***** SUPPLIED MATERIAL

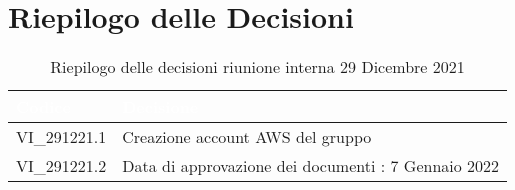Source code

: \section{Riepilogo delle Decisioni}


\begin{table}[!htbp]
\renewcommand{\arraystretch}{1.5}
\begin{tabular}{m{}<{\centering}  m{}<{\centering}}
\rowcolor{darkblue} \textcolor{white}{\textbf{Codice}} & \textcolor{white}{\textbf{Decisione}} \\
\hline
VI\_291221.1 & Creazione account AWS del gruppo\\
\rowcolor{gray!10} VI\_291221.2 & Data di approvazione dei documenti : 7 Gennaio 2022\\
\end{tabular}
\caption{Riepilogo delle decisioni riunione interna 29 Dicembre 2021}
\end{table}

**********
***** SUPPLIED MATERIAL

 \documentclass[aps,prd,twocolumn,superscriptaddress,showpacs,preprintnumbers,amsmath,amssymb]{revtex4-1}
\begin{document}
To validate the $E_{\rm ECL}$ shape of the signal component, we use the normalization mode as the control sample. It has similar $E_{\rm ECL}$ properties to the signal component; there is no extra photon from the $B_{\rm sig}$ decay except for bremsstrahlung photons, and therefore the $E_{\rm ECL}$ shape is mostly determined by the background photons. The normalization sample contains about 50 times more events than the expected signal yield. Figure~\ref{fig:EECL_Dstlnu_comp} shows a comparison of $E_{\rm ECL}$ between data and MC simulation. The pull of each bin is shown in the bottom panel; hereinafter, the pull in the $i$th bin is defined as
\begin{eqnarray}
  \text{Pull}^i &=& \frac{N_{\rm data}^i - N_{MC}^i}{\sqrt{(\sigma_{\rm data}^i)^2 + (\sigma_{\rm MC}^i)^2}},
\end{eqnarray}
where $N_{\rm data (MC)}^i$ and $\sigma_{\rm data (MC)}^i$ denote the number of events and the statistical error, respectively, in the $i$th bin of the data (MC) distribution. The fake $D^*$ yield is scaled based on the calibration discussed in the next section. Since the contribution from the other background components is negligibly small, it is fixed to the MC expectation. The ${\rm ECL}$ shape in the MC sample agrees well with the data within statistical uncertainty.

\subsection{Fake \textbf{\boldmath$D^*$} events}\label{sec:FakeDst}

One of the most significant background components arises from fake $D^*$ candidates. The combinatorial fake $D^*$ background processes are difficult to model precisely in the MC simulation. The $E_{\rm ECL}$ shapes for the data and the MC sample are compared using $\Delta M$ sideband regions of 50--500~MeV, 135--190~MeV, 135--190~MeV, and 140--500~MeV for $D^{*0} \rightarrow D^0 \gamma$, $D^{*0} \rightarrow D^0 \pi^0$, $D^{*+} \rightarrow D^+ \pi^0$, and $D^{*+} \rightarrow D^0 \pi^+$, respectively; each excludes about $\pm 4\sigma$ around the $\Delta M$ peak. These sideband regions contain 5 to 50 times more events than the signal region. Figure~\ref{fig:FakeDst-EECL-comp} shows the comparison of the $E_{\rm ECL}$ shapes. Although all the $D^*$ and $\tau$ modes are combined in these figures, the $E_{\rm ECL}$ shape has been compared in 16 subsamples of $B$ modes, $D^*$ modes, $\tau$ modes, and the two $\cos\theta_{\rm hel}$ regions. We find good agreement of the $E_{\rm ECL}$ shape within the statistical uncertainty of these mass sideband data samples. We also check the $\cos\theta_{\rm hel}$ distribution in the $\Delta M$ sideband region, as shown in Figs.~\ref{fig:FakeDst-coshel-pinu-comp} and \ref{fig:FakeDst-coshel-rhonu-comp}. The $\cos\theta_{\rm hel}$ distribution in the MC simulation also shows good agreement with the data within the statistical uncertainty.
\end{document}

**********
***** SUPPLIED MATERIAL

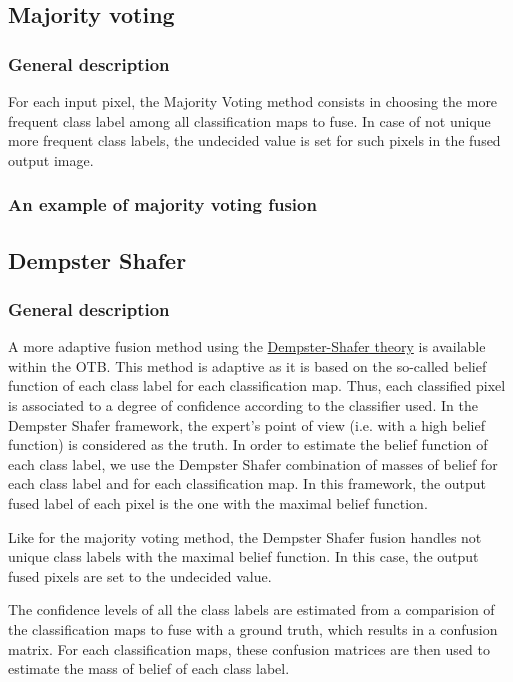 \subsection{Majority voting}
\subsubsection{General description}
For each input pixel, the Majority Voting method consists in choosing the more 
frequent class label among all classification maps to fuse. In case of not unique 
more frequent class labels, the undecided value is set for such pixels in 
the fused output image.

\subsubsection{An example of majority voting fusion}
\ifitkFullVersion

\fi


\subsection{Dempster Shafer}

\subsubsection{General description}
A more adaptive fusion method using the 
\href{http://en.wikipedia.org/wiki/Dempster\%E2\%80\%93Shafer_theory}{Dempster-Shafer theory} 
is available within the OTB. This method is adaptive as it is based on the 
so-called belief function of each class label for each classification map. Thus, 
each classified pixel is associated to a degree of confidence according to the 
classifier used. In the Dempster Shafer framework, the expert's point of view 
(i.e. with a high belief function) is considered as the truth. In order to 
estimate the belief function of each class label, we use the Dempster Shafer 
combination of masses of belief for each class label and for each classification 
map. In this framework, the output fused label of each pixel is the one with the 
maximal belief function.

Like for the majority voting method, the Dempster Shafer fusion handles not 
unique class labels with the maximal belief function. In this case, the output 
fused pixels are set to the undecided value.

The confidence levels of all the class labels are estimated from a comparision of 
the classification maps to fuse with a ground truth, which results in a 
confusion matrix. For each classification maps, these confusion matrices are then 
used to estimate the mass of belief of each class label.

**********

Beginning with the line containing "example of majority" in the material above, copy every line exactly until you have copied the line containing "used to estimate".

* _OUTPUT FOR THIS EXERCISE_:
\subsubsection{An example of majority voting fusion}
\ifitkFullVersion

\fi


\subsection{Dempster Shafer}

\subsubsection{General description}
A more adaptive fusion method using the 
\href{http://en.wikipedia.org/wiki/Dempster\%E2\%80\%93Shafer_theory}{Dempster-Shafer theory} 
is available within the OTB. This method is adaptive as it is based on the 
so-called belief function of each class label for each classification map. Thus, 
each classified pixel is associated to a degree of confidence according to the 
classifier used. In the Dempster Shafer framework, the expert's point of view 
(i.e. with a high belief function) is considered as the truth. In order to 
estimate the belief function of each class label, we use the Dempster Shafer 
combination of masses of belief for each class label and for each classification 
map. In this framework, the output fused label of each pixel is the one with the 
maximal belief function.

Like for the majority voting method, the Dempster Shafer fusion handles not 
unique class labels with the maximal belief function. In this case, the output 
fused pixels are set to the undecided value.

The confidence levels of all the class labels are estimated from a comparision of 
the classification maps to fuse with a ground truth, which results in a 
confusion matrix. For each classification maps, these confusion matrices are then 
used to estimate the mass of belief of each class label.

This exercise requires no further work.